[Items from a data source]
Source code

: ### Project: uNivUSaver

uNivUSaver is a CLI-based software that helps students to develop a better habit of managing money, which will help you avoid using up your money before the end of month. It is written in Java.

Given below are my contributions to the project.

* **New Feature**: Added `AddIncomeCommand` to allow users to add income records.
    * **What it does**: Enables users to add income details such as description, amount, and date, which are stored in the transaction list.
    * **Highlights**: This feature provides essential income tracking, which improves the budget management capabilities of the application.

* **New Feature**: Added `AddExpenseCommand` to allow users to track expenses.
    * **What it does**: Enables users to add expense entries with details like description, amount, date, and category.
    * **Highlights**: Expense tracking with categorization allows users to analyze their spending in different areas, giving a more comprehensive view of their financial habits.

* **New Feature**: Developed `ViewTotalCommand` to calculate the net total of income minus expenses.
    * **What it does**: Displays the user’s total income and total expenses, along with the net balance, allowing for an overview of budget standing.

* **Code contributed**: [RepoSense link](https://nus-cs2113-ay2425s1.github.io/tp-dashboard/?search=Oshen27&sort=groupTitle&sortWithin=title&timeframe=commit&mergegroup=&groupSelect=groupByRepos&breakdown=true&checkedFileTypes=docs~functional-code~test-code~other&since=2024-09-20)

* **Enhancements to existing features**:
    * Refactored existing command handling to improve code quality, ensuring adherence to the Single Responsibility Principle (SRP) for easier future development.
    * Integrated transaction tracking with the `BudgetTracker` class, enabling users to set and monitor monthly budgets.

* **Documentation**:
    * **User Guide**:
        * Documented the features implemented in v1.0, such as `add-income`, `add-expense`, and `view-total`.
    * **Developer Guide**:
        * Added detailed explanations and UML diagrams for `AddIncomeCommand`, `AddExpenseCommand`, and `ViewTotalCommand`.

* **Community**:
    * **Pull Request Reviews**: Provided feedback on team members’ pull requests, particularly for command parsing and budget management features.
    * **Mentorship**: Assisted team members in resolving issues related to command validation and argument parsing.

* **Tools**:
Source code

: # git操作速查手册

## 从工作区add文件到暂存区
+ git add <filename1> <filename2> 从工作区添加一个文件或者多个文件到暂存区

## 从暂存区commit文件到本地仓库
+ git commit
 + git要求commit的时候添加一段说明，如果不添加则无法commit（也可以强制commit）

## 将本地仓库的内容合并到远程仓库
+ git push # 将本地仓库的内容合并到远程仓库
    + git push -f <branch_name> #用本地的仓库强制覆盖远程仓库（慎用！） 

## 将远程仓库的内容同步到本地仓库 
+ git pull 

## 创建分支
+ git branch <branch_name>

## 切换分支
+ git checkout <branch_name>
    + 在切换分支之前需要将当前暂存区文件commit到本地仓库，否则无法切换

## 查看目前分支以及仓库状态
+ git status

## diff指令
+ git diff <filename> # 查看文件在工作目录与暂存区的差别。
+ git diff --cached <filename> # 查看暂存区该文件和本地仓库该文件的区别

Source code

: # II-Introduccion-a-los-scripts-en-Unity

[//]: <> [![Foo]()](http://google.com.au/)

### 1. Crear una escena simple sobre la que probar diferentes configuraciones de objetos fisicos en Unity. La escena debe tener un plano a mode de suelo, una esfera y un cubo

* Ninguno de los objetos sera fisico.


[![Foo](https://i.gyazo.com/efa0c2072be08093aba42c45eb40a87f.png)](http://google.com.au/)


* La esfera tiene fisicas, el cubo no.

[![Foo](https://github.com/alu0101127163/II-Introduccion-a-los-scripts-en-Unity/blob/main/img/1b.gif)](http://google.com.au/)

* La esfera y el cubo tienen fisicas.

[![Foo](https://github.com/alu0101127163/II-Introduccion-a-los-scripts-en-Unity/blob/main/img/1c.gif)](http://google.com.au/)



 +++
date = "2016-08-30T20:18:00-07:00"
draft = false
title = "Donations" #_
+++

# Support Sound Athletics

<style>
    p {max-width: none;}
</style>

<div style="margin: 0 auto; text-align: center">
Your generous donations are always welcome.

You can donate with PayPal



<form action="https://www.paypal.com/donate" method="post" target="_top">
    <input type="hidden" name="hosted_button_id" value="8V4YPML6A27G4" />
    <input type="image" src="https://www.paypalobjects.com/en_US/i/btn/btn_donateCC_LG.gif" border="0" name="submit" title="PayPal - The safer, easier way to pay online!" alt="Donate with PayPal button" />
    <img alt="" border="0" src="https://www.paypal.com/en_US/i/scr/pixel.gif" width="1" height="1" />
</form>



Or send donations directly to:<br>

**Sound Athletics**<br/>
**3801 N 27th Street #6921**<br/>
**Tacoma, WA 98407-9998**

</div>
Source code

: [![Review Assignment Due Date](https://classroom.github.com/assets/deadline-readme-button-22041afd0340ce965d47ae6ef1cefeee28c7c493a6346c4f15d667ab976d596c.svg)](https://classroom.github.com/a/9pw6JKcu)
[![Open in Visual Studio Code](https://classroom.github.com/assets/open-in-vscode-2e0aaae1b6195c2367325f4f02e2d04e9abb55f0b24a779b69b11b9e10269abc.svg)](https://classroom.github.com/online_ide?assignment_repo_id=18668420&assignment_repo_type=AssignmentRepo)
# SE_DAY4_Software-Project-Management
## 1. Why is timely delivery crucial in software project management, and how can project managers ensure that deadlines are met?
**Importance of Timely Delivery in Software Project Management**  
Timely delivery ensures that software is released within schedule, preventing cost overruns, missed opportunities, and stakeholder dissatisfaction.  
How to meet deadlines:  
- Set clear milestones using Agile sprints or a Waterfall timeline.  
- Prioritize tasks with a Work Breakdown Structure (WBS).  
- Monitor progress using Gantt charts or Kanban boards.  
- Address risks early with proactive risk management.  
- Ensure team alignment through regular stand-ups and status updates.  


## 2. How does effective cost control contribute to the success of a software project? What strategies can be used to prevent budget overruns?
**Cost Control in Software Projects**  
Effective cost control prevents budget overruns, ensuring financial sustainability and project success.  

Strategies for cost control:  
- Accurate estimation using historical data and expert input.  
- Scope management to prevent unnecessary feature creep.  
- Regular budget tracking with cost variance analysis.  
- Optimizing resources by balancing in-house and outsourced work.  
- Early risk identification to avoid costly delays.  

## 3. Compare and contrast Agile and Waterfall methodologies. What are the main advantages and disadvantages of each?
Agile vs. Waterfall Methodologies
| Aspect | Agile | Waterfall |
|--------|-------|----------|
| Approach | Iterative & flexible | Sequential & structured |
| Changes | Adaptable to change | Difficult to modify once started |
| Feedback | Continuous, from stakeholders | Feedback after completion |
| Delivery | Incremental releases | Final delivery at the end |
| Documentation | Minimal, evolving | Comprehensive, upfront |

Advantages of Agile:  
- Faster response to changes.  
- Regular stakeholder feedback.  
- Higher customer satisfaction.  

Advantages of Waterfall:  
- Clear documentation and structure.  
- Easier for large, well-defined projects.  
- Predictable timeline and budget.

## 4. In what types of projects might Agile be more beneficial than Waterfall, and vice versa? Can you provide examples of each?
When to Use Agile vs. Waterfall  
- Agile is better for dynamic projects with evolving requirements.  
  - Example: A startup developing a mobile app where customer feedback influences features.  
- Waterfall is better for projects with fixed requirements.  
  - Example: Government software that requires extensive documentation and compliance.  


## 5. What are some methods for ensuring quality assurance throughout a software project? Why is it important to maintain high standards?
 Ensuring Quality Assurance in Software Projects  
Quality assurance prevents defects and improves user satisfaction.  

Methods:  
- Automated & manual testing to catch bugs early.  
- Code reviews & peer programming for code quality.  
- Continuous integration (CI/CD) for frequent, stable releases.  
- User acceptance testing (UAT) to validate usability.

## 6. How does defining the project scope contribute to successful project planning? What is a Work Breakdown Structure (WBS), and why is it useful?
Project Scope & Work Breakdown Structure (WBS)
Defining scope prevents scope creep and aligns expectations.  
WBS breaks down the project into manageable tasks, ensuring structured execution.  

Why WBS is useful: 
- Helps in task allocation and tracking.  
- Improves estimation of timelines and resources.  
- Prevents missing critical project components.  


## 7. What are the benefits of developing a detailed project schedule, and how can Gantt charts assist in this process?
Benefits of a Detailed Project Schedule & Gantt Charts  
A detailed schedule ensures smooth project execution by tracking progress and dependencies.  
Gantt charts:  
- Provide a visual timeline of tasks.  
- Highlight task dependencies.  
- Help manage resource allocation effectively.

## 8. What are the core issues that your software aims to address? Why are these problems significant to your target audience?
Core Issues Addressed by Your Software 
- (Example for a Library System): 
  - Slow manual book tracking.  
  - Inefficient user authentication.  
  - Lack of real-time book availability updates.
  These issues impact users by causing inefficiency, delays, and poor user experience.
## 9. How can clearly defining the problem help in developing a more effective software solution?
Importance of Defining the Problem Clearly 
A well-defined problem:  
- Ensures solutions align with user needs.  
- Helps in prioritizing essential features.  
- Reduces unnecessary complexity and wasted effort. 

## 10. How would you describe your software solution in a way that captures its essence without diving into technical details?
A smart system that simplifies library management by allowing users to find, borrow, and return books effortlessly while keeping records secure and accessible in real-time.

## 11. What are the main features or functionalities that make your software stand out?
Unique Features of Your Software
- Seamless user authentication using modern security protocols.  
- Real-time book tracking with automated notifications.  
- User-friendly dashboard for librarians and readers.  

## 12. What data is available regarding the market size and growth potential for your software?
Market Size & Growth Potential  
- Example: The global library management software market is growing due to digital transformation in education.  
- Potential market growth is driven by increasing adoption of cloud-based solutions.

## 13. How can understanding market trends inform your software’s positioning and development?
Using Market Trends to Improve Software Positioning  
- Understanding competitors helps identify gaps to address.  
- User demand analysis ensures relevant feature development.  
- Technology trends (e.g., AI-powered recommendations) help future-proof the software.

WHAT THE TASK ASKS —
What lines in the records contain the word "execution"? Return each one.

ANSWER BELOW —
WBS breaks down the project into manageable tasks, ensuring structured execution.  
A detailed schedule ensures smooth project execution by tracking progress and dependencies.  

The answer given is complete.